_WHAT TO DO_. After reading the entries below, copy word for word the lines from the first through the line containing "## Reconocimiento del DOM XSS", and stop there.

-- SUPPLIED ENTRIES follows --

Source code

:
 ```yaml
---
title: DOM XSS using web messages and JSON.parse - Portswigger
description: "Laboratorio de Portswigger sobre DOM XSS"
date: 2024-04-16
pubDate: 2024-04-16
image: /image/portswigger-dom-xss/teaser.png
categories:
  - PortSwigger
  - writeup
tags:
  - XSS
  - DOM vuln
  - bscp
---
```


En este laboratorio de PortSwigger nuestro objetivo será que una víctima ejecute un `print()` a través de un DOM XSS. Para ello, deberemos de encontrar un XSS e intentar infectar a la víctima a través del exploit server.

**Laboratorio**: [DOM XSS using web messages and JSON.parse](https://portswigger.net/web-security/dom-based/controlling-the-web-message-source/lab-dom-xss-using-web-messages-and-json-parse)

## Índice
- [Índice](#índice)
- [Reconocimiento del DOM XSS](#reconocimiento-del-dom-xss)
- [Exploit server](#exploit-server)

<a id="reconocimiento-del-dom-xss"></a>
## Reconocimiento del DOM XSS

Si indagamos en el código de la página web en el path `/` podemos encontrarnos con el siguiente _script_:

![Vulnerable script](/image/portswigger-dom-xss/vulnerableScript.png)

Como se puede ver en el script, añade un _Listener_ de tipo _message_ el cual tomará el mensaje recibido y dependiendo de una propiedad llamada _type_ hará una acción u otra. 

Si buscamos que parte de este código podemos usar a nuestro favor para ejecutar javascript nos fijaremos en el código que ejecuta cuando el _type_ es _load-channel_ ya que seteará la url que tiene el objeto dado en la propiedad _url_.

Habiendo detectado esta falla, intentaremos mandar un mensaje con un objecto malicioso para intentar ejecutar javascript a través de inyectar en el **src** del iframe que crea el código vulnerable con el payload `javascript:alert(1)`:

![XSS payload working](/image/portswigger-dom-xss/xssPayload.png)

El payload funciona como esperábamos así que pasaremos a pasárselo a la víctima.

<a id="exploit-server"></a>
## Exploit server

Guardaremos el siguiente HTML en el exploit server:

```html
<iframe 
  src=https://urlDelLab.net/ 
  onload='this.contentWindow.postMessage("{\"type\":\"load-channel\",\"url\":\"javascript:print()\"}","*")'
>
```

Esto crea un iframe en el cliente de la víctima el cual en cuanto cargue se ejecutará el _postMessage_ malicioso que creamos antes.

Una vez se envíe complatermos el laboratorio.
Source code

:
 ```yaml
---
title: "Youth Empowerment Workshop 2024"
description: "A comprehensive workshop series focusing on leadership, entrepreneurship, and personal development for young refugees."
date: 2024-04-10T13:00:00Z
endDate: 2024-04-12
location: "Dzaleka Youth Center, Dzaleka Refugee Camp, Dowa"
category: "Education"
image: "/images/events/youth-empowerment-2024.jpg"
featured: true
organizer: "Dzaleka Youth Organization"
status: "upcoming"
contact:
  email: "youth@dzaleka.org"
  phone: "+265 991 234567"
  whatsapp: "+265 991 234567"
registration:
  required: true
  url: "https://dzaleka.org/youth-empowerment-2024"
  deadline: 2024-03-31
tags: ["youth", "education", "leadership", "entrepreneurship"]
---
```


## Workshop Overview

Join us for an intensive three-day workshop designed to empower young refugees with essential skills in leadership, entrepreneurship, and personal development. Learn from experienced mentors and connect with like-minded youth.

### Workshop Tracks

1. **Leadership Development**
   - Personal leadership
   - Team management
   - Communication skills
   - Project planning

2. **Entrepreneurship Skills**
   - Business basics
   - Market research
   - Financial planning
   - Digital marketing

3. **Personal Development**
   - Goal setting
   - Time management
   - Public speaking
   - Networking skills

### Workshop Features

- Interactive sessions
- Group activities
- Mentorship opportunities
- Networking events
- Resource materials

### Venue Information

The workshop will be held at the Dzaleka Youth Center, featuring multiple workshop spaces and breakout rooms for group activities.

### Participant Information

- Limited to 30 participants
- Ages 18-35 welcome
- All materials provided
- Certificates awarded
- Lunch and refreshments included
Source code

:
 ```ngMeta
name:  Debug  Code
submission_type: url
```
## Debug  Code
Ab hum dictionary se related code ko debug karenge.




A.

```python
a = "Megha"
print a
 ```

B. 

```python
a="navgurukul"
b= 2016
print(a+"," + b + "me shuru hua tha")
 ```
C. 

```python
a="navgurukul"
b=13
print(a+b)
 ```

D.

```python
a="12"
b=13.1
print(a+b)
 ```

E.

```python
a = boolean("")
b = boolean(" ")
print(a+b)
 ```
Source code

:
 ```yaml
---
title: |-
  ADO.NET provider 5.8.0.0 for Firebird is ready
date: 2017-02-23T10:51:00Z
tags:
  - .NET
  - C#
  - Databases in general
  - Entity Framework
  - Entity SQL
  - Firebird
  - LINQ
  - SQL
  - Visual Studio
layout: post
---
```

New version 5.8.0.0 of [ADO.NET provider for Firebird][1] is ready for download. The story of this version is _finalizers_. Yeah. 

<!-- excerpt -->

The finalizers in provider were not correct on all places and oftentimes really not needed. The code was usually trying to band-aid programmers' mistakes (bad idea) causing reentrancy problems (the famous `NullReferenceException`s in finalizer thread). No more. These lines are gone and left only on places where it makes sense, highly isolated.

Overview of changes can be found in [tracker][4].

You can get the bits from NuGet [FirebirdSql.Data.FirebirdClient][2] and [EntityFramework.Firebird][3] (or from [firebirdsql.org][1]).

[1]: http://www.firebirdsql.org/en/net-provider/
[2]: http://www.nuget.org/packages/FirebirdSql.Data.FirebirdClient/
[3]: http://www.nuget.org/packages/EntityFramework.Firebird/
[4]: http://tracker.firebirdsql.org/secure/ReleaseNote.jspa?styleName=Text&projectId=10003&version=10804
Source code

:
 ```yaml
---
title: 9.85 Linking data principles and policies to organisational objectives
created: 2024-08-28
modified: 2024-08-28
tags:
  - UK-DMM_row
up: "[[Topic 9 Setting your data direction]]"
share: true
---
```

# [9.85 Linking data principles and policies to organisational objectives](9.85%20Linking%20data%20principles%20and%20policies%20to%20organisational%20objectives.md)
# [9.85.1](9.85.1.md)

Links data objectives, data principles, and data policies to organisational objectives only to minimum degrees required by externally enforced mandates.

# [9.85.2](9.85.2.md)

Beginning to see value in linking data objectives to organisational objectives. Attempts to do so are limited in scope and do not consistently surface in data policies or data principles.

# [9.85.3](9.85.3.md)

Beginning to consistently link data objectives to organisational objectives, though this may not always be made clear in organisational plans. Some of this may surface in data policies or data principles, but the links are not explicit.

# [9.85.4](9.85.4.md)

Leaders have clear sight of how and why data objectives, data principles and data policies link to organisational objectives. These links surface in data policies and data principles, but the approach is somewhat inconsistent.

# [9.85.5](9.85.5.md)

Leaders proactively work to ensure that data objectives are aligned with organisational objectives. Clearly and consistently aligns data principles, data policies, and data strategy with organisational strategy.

-- SUPPLIED ENTRIES concluded --

_SOLUTION TO THE EXERCISE_.
Source code

:
 ```yaml
---
title: DOM XSS using web messages and JSON.parse - Portswigger
description: "Laboratorio de Portswigger sobre DOM XSS"
date: 2024-04-16
pubDate: 2024-04-16
image: /image/portswigger-dom-xss/teaser.png
categories:
  - PortSwigger
  - writeup
tags:
  - XSS
  - DOM vuln
  - bscp
---
```


En este laboratorio de PortSwigger nuestro objetivo será que una víctima ejecute un `print()` a través de un DOM XSS. Para ello, deberemos de encontrar un XSS e intentar infectar a la víctima a través del exploit server.

**Laboratorio**: [DOM XSS using web messages and JSON.parse](https://portswigger.net/web-security/dom-based/controlling-the-web-message-source/lab-dom-xss-using-web-messages-and-json-parse)

## Índice
- [Índice](#índice)
- [Reconocimiento del DOM XSS](#reconocimiento-del-dom-xss)
- [Exploit server](#exploit-server)

<a id="reconocimiento-del-dom-xss"></a>
## Reconocimiento del DOM XSS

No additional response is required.